The BNP also alleges that most of the independent candidates, who collectively picked up 62 seats, were “dummies” — Awami League members who ran as independents to give the election the appearance of legitimacy.

VOA’s Bangla Service reported that 94% of the parliamentary seats will be filled by lawmakers who are members of the ruling party, raising the specter of one-party rule.

There have also been reports of ballot stuffing and other forms of voter fraud.

Eleven Jatiya Party candidates withdrew from the race, alleging widespread irregularities, including ballot stuffing, Bangladesh’s Daily Star newspaper reported.

Reporters Without Borders, or RSF, documented at least 12 cases of journalists being attacked, barred or expelled while attempting to report on allegations of voter fraud at polling stations, largely by Awami League supporters.

RSF said that the websites of opposition-aligned media were made inaccessible on the eve of the election, and the government refused entry visas to many journalists from leading international news outlets.

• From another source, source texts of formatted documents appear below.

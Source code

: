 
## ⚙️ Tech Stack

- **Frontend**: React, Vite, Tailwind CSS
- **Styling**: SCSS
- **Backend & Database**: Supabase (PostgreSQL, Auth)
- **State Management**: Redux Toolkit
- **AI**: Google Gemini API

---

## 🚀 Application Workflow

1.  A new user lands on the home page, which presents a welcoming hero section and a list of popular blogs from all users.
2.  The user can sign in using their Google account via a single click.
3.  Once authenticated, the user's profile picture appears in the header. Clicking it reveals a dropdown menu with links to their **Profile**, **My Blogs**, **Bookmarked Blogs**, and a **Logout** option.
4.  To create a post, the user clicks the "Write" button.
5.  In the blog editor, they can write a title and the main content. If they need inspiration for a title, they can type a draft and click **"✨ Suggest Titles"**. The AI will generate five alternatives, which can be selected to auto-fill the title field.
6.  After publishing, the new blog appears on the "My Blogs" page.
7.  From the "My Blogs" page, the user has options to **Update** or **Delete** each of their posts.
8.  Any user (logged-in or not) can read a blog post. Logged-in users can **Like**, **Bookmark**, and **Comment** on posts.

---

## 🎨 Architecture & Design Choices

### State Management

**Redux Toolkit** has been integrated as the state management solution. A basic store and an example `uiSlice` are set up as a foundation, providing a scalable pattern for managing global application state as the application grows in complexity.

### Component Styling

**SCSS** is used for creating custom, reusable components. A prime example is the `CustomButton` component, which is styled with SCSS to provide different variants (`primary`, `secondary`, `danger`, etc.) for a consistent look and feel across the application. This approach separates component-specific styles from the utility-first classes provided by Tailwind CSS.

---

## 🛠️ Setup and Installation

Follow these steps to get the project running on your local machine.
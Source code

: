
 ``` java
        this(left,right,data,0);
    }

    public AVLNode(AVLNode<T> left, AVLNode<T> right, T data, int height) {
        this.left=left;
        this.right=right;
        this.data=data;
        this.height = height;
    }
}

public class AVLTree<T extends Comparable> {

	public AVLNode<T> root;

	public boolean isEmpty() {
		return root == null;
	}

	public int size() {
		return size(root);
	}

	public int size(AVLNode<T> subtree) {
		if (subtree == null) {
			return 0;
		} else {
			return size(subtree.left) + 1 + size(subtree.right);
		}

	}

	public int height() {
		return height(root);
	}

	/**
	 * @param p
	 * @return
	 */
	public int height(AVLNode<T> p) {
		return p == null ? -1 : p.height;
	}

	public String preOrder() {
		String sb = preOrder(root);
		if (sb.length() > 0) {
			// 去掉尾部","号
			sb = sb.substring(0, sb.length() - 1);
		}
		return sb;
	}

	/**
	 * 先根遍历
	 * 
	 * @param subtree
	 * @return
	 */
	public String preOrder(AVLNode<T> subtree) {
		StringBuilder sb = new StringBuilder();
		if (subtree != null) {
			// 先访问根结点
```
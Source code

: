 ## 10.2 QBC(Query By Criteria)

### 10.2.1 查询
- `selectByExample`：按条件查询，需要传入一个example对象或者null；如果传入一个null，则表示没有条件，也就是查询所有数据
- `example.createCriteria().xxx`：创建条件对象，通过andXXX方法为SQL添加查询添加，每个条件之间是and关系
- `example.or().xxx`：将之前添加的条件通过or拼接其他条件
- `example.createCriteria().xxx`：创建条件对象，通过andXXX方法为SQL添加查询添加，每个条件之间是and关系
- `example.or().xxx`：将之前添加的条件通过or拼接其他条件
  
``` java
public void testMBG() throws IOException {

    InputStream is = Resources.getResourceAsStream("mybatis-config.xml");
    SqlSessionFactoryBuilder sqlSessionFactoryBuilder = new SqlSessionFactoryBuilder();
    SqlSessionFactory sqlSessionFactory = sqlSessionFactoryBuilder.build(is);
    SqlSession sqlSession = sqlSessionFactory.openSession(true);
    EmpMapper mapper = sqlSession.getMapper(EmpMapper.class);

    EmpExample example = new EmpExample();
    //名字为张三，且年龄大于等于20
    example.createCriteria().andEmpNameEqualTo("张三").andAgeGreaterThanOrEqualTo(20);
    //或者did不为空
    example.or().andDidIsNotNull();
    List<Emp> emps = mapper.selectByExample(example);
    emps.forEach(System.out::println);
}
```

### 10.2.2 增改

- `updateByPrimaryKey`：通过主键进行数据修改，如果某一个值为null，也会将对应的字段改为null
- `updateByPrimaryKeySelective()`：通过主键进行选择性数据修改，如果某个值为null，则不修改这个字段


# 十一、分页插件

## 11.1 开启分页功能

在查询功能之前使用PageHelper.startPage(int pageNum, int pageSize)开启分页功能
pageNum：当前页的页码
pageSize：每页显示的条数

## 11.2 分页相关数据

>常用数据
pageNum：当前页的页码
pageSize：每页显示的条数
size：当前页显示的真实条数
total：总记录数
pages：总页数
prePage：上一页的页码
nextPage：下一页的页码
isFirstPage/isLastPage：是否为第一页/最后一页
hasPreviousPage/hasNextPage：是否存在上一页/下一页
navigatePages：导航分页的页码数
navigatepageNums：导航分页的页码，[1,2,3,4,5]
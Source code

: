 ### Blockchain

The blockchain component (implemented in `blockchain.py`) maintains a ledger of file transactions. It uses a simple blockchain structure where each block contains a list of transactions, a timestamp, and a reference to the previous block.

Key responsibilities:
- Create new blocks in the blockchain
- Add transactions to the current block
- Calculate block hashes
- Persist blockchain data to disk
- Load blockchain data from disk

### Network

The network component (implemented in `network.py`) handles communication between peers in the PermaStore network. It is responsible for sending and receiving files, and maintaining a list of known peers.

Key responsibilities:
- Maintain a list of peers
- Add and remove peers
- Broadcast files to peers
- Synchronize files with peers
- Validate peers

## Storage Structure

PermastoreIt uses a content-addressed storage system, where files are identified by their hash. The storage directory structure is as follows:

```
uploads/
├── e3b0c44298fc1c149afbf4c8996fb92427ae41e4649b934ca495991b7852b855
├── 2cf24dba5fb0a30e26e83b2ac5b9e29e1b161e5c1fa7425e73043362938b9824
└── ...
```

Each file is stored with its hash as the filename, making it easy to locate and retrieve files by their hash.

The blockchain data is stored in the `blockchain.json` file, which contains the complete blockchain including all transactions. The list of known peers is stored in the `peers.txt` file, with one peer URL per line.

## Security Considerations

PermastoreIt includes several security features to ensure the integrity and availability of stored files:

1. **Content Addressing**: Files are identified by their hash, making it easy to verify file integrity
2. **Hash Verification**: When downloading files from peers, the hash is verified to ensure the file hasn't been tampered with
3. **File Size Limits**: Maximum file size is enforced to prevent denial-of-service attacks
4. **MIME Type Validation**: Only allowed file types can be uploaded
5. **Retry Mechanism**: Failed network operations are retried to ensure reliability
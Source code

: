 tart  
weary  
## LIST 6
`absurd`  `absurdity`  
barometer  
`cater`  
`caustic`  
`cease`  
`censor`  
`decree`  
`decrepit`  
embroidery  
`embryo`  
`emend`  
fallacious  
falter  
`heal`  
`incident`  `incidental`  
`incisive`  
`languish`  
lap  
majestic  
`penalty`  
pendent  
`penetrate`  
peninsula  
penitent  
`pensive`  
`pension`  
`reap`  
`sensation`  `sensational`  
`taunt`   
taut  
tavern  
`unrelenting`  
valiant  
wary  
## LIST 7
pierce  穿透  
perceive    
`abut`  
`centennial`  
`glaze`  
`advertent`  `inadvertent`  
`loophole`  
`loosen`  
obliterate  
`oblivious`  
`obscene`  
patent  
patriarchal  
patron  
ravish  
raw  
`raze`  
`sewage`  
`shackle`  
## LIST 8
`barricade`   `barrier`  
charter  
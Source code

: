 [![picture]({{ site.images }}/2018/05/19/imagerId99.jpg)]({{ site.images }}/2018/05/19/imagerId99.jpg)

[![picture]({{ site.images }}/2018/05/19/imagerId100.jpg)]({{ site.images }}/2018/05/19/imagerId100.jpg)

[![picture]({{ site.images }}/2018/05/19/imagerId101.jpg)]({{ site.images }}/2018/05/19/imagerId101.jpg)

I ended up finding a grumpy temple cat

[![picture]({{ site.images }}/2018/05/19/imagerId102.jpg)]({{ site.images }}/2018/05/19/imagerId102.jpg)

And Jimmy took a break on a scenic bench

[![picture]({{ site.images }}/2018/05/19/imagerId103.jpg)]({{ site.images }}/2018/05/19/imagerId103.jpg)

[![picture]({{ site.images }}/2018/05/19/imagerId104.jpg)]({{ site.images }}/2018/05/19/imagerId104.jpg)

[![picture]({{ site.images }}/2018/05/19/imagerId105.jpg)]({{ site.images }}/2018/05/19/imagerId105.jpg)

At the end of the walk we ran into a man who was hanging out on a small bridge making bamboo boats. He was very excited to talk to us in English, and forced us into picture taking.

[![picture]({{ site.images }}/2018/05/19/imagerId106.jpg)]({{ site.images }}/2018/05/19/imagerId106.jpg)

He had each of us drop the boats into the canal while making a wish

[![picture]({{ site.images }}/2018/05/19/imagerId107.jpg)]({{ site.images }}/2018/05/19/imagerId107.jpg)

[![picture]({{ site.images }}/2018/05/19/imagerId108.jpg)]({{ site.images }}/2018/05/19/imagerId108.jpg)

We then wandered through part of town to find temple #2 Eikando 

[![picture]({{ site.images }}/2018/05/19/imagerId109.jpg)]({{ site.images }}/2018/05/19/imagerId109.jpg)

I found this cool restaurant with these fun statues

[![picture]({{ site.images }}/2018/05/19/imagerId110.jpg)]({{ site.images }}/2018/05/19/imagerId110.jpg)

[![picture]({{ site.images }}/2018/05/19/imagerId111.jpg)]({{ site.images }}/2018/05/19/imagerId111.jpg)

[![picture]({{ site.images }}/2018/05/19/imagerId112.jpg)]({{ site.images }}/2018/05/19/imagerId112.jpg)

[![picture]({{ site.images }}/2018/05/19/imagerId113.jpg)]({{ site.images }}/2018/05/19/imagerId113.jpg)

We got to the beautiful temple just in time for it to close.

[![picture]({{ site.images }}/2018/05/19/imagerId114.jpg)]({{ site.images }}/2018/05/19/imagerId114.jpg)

Turnout in the January 7 poll was around 40% — that is less than half the turnout percentage for the 2018 election. The opposition alleges the turnout figure in the election was inflated.

Still, some international observers invited by Bangladesh's Election Commission, including former U.S. Congressman Jim Bates, called the elections "free, fair and peaceful.”

The U.S. State Department does not share that view.

"The United States Government did not field an observation team for the 2024 Bangladesh Parliamentary elections. The individuals in question were acting as private citizens. ... Their comments do not represent the views of the U.S. government,” a State Department spokesperson told VOA.

The United States and the United Kingdom determined the elections were not credible.